Copy out each line of the listing below where the string "filename" appears.

# # # # #

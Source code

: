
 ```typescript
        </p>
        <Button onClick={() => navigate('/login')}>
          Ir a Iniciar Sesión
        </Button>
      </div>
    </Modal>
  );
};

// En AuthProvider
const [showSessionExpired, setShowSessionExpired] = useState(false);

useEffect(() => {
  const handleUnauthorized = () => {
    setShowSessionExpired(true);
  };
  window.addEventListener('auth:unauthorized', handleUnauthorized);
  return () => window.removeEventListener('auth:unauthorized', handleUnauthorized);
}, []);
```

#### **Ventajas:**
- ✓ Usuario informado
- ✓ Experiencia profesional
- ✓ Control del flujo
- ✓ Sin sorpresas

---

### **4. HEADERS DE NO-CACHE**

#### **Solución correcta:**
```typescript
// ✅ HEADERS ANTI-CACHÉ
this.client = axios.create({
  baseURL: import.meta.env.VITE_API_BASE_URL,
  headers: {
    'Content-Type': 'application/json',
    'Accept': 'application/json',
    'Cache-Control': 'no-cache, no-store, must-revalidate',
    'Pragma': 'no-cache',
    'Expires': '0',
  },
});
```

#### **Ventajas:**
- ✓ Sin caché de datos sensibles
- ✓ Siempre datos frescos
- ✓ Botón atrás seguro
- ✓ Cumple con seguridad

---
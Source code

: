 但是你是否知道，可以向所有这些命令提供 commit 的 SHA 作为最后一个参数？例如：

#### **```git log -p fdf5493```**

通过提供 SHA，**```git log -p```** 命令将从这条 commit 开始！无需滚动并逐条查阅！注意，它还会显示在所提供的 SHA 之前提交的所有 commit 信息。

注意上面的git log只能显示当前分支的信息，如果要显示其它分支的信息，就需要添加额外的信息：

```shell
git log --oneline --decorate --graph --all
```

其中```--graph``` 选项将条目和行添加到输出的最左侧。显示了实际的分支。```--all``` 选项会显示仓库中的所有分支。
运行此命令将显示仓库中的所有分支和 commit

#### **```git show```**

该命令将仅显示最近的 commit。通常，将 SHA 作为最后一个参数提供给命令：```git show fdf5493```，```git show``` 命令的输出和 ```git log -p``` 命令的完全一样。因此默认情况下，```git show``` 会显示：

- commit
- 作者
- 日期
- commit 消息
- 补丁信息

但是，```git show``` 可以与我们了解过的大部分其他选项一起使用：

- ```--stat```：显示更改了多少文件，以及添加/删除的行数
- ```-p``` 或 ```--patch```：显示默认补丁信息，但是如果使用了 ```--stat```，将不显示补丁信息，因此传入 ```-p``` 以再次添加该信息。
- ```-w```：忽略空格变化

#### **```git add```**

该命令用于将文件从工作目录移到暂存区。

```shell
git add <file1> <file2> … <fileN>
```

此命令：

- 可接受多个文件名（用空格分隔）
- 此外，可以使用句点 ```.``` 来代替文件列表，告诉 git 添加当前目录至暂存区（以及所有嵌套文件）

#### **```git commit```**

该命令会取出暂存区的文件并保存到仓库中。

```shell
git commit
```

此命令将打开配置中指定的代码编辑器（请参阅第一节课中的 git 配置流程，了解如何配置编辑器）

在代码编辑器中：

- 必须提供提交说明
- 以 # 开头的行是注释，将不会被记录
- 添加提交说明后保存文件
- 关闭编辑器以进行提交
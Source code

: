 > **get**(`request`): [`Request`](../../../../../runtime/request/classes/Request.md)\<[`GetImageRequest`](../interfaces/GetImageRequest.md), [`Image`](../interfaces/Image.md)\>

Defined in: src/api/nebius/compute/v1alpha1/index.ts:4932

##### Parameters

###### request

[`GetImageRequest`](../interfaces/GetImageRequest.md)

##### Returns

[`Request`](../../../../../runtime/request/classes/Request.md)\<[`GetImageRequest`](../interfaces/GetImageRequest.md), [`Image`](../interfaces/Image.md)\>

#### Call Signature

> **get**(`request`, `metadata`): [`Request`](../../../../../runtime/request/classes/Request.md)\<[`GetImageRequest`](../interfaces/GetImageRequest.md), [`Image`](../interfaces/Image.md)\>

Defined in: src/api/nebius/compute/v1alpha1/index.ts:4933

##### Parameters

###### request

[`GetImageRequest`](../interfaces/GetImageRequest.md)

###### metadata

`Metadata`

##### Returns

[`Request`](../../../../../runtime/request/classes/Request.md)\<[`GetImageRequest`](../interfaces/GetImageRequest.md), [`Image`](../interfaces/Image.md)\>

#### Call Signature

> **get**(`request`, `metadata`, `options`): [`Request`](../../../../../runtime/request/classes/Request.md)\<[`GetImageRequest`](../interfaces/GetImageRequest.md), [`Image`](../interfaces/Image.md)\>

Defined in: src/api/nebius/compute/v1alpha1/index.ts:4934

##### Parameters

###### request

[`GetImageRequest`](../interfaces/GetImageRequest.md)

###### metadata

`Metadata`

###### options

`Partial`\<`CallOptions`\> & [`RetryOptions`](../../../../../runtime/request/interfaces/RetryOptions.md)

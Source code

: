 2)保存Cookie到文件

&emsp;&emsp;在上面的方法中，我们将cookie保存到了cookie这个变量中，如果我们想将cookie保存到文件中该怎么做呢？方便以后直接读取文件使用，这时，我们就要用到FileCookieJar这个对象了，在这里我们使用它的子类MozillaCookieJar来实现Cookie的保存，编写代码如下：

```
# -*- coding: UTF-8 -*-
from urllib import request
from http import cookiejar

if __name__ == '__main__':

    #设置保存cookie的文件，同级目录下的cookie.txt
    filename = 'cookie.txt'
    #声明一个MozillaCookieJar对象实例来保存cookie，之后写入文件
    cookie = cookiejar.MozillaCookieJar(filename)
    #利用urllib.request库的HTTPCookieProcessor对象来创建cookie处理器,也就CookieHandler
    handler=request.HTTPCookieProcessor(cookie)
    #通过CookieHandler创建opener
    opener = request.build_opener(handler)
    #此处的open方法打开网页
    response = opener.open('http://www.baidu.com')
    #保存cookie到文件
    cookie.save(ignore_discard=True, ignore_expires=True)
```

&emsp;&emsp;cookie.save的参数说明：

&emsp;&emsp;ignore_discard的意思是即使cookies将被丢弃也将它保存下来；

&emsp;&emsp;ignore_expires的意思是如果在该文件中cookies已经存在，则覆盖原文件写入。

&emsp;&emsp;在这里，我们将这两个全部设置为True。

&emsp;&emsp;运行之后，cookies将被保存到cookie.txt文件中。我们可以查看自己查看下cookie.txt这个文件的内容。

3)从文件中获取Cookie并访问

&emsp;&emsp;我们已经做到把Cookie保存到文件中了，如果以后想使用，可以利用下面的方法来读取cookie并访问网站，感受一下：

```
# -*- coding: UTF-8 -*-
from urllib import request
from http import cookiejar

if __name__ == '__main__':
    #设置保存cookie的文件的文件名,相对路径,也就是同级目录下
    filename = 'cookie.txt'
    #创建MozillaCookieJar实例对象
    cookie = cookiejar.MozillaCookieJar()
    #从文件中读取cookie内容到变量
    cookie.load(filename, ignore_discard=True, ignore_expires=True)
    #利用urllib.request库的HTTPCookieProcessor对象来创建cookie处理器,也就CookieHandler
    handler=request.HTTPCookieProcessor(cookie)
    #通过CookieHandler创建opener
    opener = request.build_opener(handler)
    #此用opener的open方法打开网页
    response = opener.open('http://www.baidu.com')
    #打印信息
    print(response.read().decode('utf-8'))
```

# # # # #

Output of the exercise
    filename = 'cookie.txt'
    cookie = cookiejar.MozillaCookieJar(filename)
    filename = 'cookie.txt'
    cookie.load(filename, ignore_discard=True, ignore_expires=True)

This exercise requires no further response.